Wednesday, December 01, 2004

The Consolation of Philosophy Part I

I was recently introduced to Albert Ellis, and his psychological school of thought. Ellis lost his faith in psychotherapy when he observed that those who met with him only weekly or bi-weekly had the same results as those who met with him daily. He also realized that in his life he worked through his own issues by reading and practicing the philosophies of Epictetus, Marcus Aurelius, Spinoza, and Bertrand Russell.

I found a book by Bertrand Russell with a title that intrigued me, Unpopular Essays.

Russell is his own man when it comes to philosophy as shown by his panning of Plato's Republic. He wrote the fact that it is so widely admired is "perhaps the most astonishing example of literarary snobbery in all history." He called The Republic a totalitarian tract. It taught that the main purpose of education is to produce courage in battle. It advocated rigid censorship of literature (including Homer), drama, and music. The government should be in the hands of a small oligarchy, who are to practice trickery and lying.

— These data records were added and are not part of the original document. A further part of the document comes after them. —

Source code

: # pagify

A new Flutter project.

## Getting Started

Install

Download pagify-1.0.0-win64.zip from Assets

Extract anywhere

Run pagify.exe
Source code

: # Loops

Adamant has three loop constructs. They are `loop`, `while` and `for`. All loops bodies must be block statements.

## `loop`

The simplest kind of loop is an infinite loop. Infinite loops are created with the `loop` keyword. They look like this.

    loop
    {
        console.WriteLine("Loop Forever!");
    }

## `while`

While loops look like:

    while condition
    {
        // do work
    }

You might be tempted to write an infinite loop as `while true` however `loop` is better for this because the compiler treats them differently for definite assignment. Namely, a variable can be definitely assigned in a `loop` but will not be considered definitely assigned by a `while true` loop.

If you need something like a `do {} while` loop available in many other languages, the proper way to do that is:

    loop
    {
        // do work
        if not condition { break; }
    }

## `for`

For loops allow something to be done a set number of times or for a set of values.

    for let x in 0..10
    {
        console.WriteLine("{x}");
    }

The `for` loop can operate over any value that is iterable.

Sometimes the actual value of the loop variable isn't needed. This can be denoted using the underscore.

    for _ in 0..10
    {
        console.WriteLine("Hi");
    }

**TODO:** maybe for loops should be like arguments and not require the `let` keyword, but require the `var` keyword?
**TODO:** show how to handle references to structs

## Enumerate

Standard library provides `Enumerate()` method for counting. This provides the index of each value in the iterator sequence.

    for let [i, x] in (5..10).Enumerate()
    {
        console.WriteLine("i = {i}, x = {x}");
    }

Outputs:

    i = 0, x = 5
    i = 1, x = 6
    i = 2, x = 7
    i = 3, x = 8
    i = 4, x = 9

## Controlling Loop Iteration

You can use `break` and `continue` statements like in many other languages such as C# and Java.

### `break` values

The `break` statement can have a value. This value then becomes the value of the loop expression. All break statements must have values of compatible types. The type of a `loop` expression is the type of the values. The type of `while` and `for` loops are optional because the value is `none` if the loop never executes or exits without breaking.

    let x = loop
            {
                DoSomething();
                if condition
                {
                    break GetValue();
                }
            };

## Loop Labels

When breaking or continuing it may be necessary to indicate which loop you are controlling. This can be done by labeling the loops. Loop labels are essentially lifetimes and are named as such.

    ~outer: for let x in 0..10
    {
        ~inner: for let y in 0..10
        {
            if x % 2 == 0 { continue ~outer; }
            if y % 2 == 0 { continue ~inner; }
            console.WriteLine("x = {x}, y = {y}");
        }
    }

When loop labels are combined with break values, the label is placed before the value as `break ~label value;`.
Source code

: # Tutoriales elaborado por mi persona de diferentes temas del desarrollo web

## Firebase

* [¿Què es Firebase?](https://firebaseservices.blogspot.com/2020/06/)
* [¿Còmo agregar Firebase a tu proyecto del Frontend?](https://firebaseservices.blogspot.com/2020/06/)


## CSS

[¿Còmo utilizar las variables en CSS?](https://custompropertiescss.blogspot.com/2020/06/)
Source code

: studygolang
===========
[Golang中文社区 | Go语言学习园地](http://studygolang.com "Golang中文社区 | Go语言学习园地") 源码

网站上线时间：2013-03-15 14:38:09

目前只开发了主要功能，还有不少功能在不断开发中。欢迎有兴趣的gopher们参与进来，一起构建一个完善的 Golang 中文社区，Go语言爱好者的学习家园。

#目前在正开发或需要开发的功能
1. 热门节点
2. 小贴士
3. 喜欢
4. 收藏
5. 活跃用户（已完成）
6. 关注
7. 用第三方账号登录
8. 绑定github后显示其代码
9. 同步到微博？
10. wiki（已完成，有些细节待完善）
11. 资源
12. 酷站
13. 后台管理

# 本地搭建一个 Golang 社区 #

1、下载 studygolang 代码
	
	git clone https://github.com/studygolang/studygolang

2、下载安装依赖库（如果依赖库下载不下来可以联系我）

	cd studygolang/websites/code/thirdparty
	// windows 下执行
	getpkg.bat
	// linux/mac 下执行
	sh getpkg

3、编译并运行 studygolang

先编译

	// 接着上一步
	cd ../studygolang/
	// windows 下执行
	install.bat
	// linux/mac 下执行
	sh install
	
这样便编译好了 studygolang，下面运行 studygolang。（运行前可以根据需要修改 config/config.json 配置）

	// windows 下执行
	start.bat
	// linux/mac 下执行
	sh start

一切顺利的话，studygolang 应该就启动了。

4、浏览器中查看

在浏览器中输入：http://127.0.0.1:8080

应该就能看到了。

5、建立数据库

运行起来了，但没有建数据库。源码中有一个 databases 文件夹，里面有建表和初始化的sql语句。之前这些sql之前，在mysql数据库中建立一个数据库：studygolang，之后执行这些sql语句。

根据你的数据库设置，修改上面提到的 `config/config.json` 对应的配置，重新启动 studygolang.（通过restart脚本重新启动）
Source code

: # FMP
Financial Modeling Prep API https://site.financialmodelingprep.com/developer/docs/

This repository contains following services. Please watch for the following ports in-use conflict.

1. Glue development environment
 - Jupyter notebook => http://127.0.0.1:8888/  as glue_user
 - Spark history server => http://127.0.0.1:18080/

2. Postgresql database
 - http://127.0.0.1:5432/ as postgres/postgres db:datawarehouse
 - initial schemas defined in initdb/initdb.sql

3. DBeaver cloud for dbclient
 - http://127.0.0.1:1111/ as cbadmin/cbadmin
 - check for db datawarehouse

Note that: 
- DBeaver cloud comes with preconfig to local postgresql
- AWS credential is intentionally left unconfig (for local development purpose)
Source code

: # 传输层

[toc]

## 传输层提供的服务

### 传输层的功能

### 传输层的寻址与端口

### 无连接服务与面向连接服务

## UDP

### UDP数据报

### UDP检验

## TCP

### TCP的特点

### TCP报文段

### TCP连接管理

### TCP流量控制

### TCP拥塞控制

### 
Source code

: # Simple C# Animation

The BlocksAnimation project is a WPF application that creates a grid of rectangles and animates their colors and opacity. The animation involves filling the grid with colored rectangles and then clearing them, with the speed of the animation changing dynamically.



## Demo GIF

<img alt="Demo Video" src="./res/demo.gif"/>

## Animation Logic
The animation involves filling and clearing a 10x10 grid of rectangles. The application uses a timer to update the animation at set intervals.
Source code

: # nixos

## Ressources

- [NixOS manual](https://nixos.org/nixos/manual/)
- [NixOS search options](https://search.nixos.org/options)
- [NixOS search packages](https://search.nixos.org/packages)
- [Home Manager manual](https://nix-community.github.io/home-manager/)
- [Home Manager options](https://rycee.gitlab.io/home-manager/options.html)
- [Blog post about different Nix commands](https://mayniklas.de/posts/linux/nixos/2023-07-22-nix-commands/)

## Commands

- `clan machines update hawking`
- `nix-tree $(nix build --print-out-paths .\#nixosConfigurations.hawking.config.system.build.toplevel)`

And it advocated a sort of social darwinism for the children of the lower classes.

In case this all sounds familar here is some consolation we can draw from true philosophy:
We must hope that a more rational outlook can be made to prevail, for only through a revival of Liberal tentativeness and tolerance can our world survive.
It is not worth while to inflict a comparatively certain present evil for the sake of a comparatively doubtful future good.
Systems of dogma without empirical foundation...have the advantage of producing a great degree of social coherence among their disciples, but they have the disadvantage of involving persecution of valuable sections of the population.
Dogmatism is an enemy of peace, and an insuperable barrier to democracy.
So long as men are not trained to withold judgment in the absence of evidence, they will be led astray by cocksure prophets, and it is likely that their leaders will be either ignorant fanatics or dishonest charlatans.
In thinking about political problems this kind of emotional bias is bound to be present, and only care and practice can enable you to think as objectively as you do in the algebraic problem.
If rational thinking like this is not adopted by all of humanity, these will be the results in the most positive terms:
it is thought by many sober men of science that radio-active clouds, drifting round the world, may disintegrate living tissue everywhere. Although the last survivor may proclaim himself universal Emperor, his reign will be be brief and his subjects will all be corpses. With his death the uneasy episode of life will end, and the peaceful rocks will revolve unchanged until the sun explodes.
There, don't you feel better now?

1 comment:

Owen said...

I find that for every consoling philosophy there exists at least another depressing one.
We, the human race, may wander on like this forever, not improving on our past attempts at truth, just making new ones. We might find an anwer, and then reason will take over and release us from truth.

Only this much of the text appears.